══ Provided data
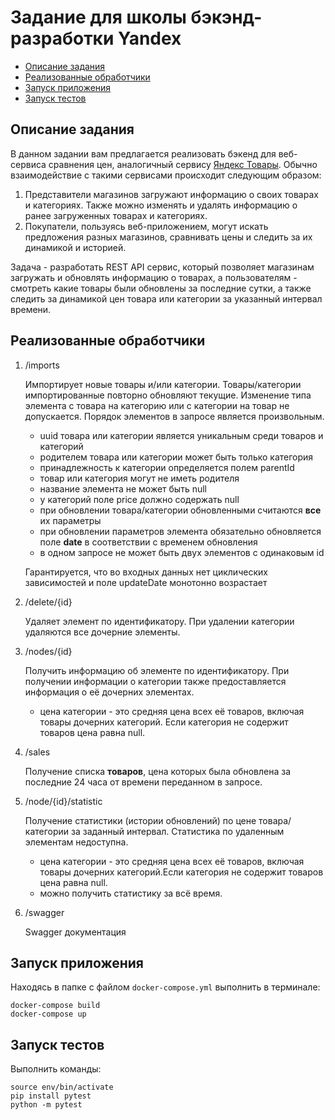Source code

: # Задание для школы бэкэнд-разработки Yandex

 * [Описание задания](#description)
 * [Реализованные обработчики](#handlers)
 * [Запуск приложения](#app-start)
 * [Запуск тестов](#tests)

## <a name="description"></a> Описание задания
В данном задании вам предлагается реализовать бэкенд для веб-сервиса сравнения цен, аналогичный сервису [Яндекс Товары](https://yandex.ru/products). Обычно взаимодействие с такими сервисами происходит следующим образом:
1. Представители магазинов загружают информацию о своих товарах и категориях. Также можно изменять и удалять информацию о ранее загруженных товарах и категориях.
2. Покупатели, пользуясь веб-приложением, могут искать предложения разных магазинов, сравнивать цены и следить за их динамикой и историей.

Задача - разработать REST API сервис, который позволяет магазинам загружать и обновлять информацию о товарах, а пользователям - смотреть какие товары были обновлены за последние сутки, а также следить за динамикой цен товара или категории за указанный интервал времени.

## <a name="handlers"></a> Реализованные обработчики
1. /imports

      Импортирует новые товары и/или категории. Товары/категории импортированные повторно обновляют текущие. Изменение типа элемента с товара на категорию или с  категории на товар не допускается. Порядок элементов в запросе является произвольным.

      - uuid товара или категории является уникальным среди товаров и категорий
      - родителем товара или категории может быть только категория
      - принадлежность к категории определяется полем parentId
      - товар или категория могут не иметь родителя
      - название элемента не может быть null
      - у категорий поле price должно содержать null
      - при обновлении товара/категории обновленными считаются **все** их параметры
      - при обновлении параметров элемента обязательно обновляется поле **date** в соответствии с временем обновления
      - в одном запросе не может быть двух элементов с одинаковым id

      Гарантируется, что во входных данных нет циклических зависимостей и поле updateDate монотонно возрастает

2. /delete/{id}

      Удаляет элемент по идентификатору. При удалении категории удаляются все дочерние элементы.

3. /nodes/{id}

      Получить информацию об элементе по идентификатору. При получении информации о категории также предоставляется информация о её дочерних элементах.

      - цена категории - это средняя цена всех её товаров, включая товары дочерних категорий. Если категория не содержит товаров цена равна null.

4. /sales

      Получение списка **товаров**, цена которых была обновлена за последние 24 часа от времени переданном в запросе.

5. /node/{id}/statistic

      Получение статистики (истории обновлений) по цене товара/категории за заданный интервал. Статистика по удаленным элементам недоступна.

      - цена категории - это средняя цена всех её товаров, включая товары дочерних категорий.Если категория не содержит товаров цена равна null.
      - можно получить статистику за всё время.

6. /swagger

      Swagger документация

## <a name="app-start"></a> Запуск приложения

Находясь в папке с файлом `docker-compose.yml` выполнить в терминале:

    docker-compose build
    docker-compose up

## <a name="tests"></a> Запуск тестов
Выполнить команды:

    source env/bin/activate
    pip install pytest
    python -m pytest
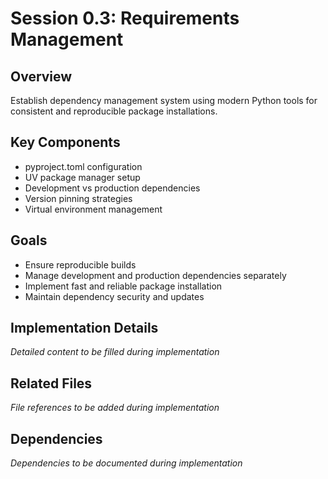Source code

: # Session 0.3: Requirements Management

## Overview
Establish dependency management system using modern Python tools for consistent and reproducible package installations.

## Key Components
- pyproject.toml configuration
- UV package manager setup
- Development vs production dependencies
- Version pinning strategies
- Virtual environment management

## Goals
- Ensure reproducible builds
- Manage development and production dependencies separately
- Implement fast and reliable package installation
- Maintain dependency security and updates

## Implementation Details
*Detailed content to be filled during implementation*

## Related Files
*File references to be added during implementation*

## Dependencies
*Dependencies to be documented during implementation*
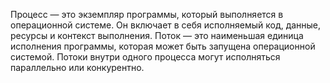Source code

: Процесс — это экземпляр программы, который выполняется в операционной системе. Он включает в себя исполняемый код, данные, ресурсы и контекст выполнения.
Поток — это наименьшая единица исполнения программы, которая может быть запущена операционной системой. Потоки внутри одного процесса могут исполняться параллельно или конкурентно.
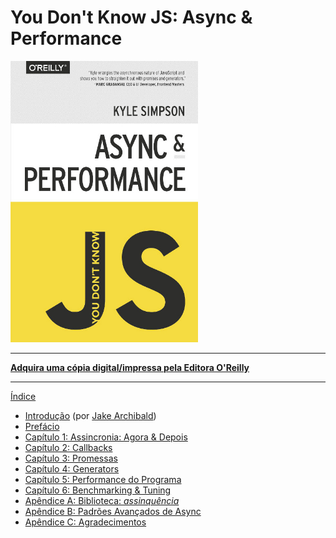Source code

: # You Don't Know JS: Async & Performance

<img src="cover.jpg" width="300">

-----

**[Adquira uma cópia digital/impressa pela Editora O'Reilly](http://shop.oreilly.com/product/0636920033769.do)**

-----

[Índice](toc.md)

* [Introdução](foreword.md) (por [Jake Archibald](http://jakearchibald.com))
* [Prefácio](../preface.md)
* [Capítulo 1: Assincronia: Agora & Depois](ch1.md)
* [Capítulo 2: Callbacks](ch2.md)
* [Capítulo 3: Promessas](ch3.md)
* [Capítulo 4: Generators](ch4.md)
* [Capítulo 5: Performance do Programa](ch5.md)
* [Capítulo 6: Benchmarking & Tuning](ch6.md)
* [Apêndice A: Biblioteca: *assinquência*](apA.md)
* [Apêndice B: Padrões Avançados de Async](apB.md)
* [Apêndice C: Agradecimentos](apC.md)

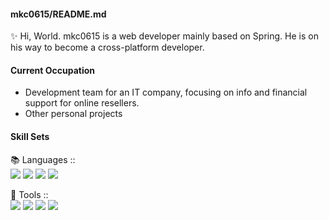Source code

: #### mkc0615/README.md

✨ Hi, World.
mkc0615 is a web developer mainly based on Spring.
He is on his way to become a cross-platform developer.

#### Current Occupation
- Development team for an IT company, focusing on info and financial support for online resellers.
- Other personal projects

#### Skill Sets
📚 Languages :: <br>
<img src="https://img.shields.io/badge/-Java-orange?style=for-the-badge&logo="/> <img src="https://img.shields.io/badge/-Javascript-yellow?style=for-the-badge"/> <img src="https://img.shields.io/badge/-Python-brightgreen?style=for-the-badge"/>  <img src="https://img.shields.io/badge/-SQL-blue?style=for-the-badge"/>

🔨 Tools :: <br>
<img src="https://img.shields.io/badge/-Spring-brightgreen?style=for-the-badge"/> <img src="https://img.shields.io/badge/-MySql-blue?style=for-the-badge"/> <img src="https://img.shields.io/badge/-Django-yellowgreen?style=for-the-badge"/>  <img src="https://img.shields.io/badge/-Git-red?style=for-the-badge" />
════
### Task item:
Find every line in the records that has the string "reproducible", then state how many there are and nothing else.

### Solution for this problem:
2